### [Stored records]
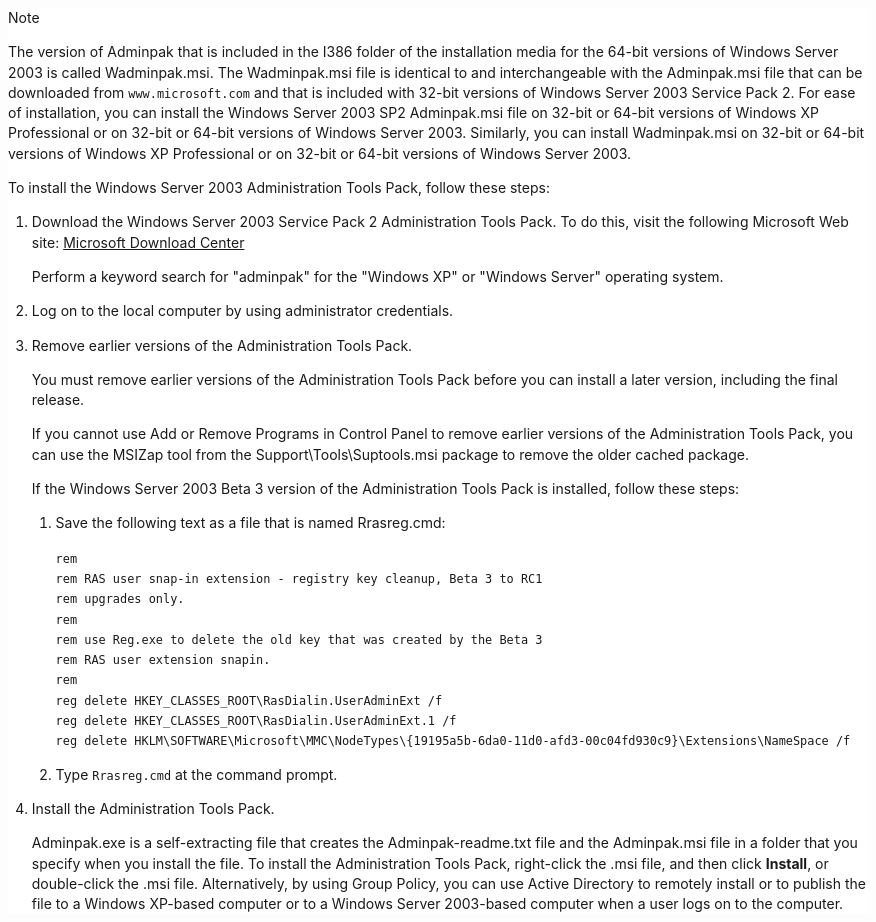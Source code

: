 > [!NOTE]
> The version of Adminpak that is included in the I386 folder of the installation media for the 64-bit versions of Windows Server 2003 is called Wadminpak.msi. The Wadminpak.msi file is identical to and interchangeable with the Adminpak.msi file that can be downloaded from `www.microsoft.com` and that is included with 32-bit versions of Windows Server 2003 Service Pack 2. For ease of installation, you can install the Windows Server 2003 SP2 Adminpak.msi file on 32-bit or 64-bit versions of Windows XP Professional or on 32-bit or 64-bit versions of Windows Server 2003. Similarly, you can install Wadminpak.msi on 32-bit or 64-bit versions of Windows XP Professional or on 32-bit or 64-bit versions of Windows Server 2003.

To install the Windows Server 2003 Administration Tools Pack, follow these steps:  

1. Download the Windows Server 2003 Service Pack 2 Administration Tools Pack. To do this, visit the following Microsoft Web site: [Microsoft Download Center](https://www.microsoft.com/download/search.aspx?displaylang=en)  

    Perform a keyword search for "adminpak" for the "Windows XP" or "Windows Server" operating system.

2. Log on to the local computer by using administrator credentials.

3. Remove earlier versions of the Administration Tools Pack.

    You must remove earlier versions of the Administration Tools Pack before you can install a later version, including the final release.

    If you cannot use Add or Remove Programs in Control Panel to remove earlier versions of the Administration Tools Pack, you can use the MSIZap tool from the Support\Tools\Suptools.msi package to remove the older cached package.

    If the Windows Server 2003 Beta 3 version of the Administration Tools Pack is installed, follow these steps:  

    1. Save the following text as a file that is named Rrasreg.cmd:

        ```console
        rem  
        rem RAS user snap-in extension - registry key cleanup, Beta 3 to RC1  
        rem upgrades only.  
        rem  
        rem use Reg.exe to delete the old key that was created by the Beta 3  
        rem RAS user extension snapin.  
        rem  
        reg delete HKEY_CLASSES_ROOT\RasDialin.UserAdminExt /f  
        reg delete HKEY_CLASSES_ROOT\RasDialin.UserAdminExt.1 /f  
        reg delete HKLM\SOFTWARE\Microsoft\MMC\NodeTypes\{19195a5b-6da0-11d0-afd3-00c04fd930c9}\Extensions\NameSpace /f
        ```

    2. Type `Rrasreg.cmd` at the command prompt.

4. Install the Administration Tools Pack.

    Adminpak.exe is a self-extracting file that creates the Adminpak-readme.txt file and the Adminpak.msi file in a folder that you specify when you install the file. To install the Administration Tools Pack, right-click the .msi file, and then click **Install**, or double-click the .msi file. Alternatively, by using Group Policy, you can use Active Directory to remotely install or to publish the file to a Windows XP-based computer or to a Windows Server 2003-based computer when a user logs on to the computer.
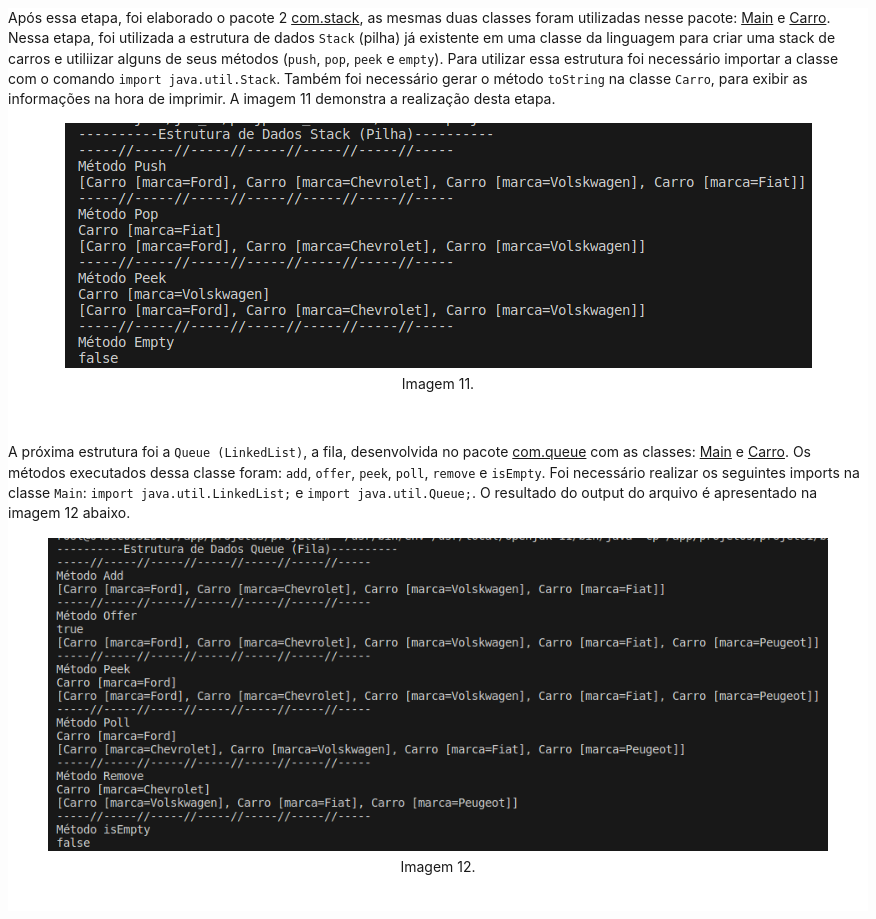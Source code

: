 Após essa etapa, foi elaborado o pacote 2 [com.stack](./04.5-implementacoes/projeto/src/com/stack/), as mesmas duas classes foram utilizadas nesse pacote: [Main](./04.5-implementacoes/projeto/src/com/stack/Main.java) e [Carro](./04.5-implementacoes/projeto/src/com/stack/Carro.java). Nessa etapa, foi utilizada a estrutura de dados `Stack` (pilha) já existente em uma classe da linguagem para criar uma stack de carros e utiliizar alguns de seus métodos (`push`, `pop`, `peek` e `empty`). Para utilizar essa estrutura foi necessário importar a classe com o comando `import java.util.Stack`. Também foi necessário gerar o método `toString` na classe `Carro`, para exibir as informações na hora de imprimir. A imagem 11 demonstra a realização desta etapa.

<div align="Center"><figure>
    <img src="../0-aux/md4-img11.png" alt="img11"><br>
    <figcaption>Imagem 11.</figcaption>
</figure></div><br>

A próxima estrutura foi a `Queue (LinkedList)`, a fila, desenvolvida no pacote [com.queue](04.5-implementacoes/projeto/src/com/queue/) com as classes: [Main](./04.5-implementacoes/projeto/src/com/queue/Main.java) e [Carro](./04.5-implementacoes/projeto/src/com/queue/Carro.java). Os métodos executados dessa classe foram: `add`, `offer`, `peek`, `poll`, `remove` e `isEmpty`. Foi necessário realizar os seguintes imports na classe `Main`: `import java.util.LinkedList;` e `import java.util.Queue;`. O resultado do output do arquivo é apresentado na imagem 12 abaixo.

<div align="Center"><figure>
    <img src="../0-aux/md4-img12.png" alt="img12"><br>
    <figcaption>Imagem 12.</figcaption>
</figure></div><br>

==

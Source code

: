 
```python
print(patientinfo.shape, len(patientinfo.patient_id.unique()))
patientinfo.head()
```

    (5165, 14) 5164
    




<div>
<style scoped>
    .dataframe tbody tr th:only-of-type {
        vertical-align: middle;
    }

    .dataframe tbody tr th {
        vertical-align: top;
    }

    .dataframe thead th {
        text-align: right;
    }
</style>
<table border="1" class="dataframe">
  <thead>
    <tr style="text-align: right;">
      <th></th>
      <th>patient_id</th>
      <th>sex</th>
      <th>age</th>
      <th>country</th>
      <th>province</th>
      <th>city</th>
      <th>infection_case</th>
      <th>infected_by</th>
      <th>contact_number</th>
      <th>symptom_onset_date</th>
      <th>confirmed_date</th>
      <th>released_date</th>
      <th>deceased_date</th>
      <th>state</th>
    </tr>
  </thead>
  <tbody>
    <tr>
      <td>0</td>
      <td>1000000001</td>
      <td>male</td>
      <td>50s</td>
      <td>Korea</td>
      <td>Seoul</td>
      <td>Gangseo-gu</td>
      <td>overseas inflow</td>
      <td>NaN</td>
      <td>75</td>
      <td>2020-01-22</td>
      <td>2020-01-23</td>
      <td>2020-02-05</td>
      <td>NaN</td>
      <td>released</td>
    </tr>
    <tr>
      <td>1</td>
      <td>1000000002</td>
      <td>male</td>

### [Exercise prompt]
Every line in the data that holds the string "RasDialin" should be copied.

### [Result of the task]
        reg delete HKEY_CLASSES_ROOT\RasDialin.UserAdminExt /f  
        reg delete HKEY_CLASSES_ROOT\RasDialin.UserAdminExt.1 /f  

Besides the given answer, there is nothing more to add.